» SOURCE MATERIAL
* * * *

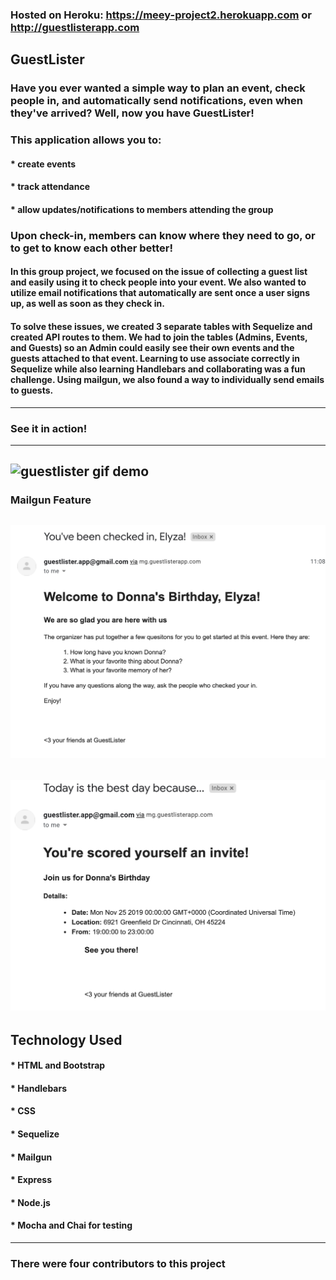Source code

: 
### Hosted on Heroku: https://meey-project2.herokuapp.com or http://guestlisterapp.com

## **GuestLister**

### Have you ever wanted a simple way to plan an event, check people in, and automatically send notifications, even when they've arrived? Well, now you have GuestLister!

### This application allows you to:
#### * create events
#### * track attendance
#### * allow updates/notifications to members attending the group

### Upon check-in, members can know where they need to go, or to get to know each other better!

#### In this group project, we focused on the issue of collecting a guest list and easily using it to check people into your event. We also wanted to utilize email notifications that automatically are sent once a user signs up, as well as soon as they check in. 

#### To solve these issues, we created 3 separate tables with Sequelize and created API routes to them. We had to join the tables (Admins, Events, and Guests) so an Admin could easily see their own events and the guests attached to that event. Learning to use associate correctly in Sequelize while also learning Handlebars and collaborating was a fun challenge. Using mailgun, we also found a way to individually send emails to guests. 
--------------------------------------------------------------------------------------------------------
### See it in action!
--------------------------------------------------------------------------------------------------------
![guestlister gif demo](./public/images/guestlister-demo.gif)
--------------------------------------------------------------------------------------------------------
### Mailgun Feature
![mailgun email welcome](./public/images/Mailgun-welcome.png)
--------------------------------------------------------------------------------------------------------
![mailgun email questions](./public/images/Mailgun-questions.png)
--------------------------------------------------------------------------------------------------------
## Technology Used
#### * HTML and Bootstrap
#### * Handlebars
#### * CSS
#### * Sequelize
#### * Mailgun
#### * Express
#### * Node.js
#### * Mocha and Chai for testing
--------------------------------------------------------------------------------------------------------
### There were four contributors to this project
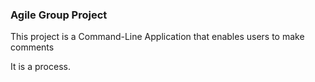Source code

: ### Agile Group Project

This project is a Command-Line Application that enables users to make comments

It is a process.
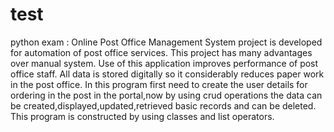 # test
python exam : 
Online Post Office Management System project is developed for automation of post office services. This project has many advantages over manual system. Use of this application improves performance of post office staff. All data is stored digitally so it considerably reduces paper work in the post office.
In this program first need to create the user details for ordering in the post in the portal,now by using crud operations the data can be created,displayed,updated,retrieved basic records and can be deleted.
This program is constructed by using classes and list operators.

* * * *

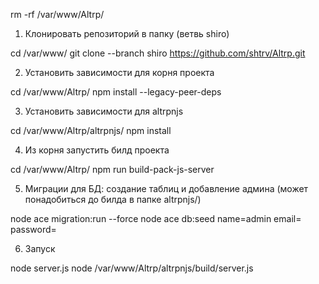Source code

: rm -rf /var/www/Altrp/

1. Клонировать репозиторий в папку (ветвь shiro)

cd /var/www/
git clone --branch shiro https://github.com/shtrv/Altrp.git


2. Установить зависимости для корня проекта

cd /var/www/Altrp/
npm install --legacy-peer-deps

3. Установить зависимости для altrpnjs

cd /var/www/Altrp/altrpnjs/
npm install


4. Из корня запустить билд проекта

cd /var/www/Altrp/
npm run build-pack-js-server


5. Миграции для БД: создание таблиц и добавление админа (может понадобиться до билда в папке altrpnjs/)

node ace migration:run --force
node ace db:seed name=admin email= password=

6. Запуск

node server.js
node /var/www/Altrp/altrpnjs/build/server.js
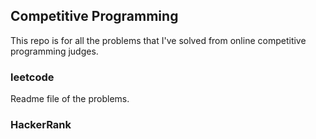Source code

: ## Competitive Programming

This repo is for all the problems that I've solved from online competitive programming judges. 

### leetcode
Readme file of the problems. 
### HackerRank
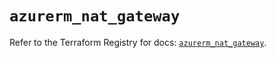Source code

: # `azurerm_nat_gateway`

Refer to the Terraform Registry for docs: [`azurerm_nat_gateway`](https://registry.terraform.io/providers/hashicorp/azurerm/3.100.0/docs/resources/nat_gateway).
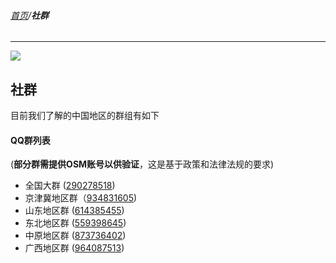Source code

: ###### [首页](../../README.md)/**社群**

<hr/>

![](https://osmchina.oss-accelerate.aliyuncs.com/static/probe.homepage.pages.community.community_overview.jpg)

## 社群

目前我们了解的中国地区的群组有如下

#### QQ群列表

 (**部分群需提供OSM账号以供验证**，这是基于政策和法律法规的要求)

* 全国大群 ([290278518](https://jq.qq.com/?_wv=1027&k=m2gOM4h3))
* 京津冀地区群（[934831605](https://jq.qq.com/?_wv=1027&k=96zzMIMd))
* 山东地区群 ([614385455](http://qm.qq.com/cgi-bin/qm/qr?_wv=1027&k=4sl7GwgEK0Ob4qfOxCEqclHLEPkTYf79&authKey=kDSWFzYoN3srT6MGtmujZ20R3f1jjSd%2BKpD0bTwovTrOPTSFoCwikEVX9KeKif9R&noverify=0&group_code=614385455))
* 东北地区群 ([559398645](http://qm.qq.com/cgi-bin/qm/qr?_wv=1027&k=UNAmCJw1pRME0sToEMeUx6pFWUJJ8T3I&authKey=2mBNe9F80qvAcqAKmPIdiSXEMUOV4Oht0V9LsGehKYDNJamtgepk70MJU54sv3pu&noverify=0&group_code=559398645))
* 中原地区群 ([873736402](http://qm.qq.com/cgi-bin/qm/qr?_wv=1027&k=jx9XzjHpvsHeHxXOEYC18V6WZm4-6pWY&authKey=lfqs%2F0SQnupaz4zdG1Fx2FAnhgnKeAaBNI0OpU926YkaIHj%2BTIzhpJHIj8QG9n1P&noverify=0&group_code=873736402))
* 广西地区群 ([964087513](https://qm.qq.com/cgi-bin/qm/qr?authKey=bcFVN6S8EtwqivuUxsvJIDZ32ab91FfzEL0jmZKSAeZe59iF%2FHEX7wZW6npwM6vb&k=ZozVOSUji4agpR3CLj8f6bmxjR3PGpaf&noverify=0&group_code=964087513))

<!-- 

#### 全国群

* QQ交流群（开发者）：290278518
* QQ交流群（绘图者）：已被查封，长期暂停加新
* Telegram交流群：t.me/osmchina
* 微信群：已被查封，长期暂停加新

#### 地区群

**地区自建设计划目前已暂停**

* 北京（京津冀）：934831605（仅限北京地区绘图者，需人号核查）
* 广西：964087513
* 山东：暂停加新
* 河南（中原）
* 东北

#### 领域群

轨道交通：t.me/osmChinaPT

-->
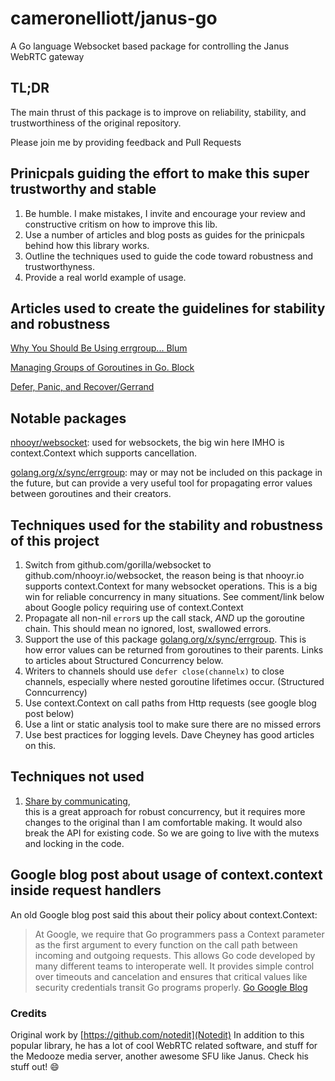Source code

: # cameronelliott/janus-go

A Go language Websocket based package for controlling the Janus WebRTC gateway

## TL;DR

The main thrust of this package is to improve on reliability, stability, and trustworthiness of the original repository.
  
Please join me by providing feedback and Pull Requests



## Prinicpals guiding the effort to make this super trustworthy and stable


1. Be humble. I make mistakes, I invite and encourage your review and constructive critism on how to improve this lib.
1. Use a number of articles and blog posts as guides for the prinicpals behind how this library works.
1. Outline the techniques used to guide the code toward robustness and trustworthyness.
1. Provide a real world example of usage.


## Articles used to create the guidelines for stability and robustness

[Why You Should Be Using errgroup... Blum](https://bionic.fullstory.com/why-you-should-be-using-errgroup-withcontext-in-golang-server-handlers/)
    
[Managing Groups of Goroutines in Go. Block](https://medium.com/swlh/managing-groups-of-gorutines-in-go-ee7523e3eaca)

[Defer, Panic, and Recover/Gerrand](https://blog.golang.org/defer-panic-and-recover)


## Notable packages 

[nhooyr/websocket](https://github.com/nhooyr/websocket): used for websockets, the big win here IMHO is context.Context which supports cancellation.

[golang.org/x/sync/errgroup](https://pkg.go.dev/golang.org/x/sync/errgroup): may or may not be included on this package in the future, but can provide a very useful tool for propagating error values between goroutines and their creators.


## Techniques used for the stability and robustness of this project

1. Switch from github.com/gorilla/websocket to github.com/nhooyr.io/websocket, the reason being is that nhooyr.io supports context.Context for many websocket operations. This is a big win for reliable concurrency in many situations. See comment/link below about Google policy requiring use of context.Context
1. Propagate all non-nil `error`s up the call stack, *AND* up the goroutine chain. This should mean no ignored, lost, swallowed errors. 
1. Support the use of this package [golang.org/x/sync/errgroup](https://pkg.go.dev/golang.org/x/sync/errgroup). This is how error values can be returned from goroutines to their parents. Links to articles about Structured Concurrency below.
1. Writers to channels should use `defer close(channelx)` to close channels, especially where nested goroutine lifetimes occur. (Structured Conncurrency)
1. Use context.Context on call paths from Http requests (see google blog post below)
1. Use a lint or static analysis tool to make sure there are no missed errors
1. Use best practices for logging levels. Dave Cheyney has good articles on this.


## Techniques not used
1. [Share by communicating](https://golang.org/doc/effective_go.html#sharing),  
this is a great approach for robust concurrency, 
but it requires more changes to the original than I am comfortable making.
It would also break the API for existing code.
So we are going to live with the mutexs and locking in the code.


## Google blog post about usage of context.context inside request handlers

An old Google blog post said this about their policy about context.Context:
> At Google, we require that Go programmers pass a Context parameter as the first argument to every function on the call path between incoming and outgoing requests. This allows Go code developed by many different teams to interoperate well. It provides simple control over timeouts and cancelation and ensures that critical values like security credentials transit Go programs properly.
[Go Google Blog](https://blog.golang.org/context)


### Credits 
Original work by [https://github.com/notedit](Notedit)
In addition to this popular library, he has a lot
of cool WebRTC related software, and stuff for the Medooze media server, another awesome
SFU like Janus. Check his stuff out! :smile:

* * * *

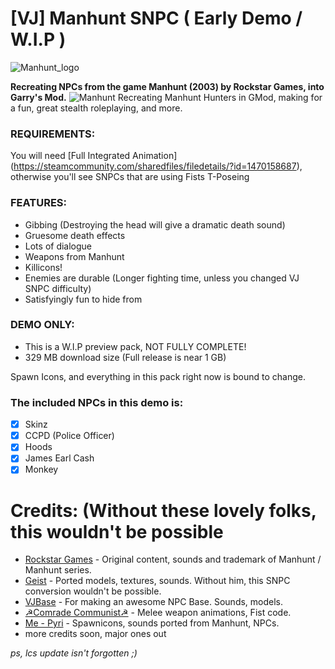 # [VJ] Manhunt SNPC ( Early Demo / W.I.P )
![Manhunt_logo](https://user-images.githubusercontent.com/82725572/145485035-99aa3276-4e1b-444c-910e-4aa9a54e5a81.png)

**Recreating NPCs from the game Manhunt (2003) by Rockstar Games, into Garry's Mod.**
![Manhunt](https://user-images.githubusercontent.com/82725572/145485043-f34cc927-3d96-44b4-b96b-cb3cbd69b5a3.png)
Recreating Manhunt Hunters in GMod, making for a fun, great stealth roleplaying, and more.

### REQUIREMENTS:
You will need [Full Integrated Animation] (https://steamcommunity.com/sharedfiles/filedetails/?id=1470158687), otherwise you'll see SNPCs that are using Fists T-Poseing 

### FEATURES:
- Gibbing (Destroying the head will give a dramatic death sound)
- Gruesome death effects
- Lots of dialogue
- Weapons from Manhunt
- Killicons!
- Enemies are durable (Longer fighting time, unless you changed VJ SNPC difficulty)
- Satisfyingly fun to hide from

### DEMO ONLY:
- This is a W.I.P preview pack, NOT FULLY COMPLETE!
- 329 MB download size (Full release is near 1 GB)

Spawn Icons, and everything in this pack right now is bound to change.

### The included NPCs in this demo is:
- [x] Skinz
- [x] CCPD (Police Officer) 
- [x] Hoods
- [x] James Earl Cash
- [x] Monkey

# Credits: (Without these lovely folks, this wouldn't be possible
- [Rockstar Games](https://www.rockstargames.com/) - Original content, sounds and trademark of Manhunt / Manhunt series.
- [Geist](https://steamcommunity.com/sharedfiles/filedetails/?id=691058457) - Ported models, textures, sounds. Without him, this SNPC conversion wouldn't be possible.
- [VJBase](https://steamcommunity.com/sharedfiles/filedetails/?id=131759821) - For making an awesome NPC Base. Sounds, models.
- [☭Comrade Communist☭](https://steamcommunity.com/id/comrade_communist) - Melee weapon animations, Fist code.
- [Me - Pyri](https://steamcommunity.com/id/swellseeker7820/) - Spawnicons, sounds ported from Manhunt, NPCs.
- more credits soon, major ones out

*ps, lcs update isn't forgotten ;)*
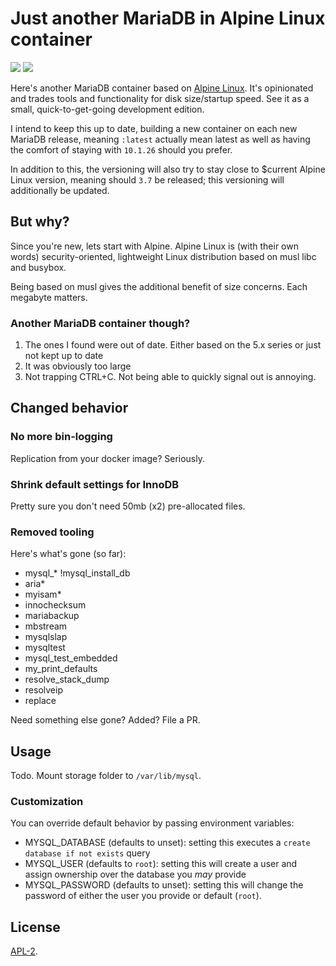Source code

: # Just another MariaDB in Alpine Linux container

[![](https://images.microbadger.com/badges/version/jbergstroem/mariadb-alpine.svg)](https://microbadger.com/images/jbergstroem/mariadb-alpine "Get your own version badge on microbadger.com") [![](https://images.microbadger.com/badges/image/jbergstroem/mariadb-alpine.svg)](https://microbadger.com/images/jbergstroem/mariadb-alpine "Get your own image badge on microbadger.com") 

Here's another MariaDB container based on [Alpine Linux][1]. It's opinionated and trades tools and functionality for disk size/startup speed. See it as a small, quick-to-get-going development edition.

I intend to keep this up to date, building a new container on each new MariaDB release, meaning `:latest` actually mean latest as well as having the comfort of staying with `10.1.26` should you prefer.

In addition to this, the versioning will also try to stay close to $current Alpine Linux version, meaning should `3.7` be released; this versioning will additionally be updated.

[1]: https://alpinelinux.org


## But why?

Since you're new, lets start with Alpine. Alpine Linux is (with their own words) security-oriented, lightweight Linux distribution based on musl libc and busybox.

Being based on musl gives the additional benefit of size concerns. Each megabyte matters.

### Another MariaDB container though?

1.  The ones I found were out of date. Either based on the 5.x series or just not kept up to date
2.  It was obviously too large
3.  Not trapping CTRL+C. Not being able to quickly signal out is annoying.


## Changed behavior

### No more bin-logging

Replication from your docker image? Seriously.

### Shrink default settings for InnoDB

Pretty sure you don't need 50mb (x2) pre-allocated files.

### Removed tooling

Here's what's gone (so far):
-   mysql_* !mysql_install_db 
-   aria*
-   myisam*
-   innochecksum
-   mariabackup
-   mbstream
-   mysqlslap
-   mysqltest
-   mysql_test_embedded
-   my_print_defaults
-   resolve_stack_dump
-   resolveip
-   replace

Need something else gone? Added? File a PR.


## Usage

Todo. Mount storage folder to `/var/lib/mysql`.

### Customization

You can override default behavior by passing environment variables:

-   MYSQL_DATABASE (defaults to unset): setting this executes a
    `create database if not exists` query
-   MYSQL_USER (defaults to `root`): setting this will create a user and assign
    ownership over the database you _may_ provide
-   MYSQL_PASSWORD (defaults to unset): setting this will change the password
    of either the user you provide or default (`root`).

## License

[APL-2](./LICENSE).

* * * *

» INSTRUCTIONS FOR THE TASK
Find and copy each line of the data where "created" is present.

» EXPECTED ANSWER
#### To solve these issues, we created 3 separate tables with Sequelize and created API routes to them. We had to join the tables (Admins, Events, and Guests) so an Admin could easily see their own events and the guests attached to that event. Learning to use associate correctly in Sequelize while also learning Handlebars and collaborating was a fun challenge. Using mailgun, we also found a way to individually send emails to guests. 
In this program first need to create the user details for ordering in the post in the portal,now by using crud operations the data can be created,displayed,updated,retrieved basic records and can be deleted.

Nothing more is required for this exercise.